Problem to solve: Find the word "your" in the material below and gather every line that contains it.

[Opening Extracted material section]

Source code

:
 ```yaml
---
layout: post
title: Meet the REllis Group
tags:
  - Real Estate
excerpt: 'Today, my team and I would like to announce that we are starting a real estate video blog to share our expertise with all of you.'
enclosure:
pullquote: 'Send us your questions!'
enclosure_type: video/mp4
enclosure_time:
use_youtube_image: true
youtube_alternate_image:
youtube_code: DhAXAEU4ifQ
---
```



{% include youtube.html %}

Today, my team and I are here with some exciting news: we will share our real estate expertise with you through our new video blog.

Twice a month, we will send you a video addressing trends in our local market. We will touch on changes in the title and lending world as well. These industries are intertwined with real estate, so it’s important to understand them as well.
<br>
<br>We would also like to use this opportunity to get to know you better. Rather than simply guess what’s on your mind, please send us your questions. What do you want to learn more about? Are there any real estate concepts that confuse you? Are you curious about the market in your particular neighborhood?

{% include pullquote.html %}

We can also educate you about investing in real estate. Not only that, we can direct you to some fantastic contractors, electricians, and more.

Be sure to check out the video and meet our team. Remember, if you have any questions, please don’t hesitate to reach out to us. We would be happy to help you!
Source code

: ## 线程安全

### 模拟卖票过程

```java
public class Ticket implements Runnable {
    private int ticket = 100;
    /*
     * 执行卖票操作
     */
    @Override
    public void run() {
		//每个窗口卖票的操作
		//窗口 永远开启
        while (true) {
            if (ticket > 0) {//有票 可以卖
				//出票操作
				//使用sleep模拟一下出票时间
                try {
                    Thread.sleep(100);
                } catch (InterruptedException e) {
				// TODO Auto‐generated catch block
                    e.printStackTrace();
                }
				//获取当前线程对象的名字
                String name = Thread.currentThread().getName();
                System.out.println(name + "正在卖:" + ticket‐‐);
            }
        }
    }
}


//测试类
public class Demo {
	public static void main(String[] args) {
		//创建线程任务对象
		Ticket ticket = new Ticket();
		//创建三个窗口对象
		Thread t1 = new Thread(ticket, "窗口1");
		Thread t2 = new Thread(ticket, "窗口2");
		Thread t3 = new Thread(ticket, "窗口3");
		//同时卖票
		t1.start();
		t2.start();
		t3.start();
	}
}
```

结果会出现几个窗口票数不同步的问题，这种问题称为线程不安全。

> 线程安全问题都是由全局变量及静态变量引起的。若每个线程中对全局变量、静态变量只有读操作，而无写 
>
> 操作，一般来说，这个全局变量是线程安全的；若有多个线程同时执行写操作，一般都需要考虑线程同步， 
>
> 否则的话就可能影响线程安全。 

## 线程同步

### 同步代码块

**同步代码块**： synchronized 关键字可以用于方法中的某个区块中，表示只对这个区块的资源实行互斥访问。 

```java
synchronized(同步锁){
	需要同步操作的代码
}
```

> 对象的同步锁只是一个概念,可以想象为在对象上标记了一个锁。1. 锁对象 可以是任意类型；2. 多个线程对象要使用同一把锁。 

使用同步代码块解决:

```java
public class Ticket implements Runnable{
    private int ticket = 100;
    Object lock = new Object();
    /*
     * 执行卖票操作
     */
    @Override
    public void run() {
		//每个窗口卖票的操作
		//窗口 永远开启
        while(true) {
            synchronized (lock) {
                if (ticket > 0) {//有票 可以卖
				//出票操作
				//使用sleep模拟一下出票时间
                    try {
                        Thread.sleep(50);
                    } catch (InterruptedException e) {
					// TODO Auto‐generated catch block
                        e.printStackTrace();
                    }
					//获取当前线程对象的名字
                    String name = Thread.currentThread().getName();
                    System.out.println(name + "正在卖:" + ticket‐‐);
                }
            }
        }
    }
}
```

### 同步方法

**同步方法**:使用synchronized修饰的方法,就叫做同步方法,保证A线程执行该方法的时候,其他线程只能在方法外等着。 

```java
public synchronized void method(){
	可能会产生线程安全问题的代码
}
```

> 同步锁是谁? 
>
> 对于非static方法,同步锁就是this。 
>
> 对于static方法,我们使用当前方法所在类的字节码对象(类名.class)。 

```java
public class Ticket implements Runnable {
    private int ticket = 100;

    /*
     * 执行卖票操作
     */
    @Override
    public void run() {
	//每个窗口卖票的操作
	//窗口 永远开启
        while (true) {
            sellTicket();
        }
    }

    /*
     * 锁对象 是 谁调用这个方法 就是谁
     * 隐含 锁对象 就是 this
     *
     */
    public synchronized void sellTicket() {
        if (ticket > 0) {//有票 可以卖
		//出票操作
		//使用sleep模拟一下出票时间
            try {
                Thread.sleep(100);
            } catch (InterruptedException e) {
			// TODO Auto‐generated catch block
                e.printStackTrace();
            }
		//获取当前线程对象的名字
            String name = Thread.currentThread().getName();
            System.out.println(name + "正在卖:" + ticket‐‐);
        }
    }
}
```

[Closing Extracted material section]

Response to this exercise:
pullquote: 'Send us your questions!'
<br>We would also like to use this opportunity to get to know you better. Rather than simply guess what’s on your mind, please send us your questions. What do you want to learn more about? Are there any real estate concepts that confuse you? Are you curious about the market in your particular neighborhood?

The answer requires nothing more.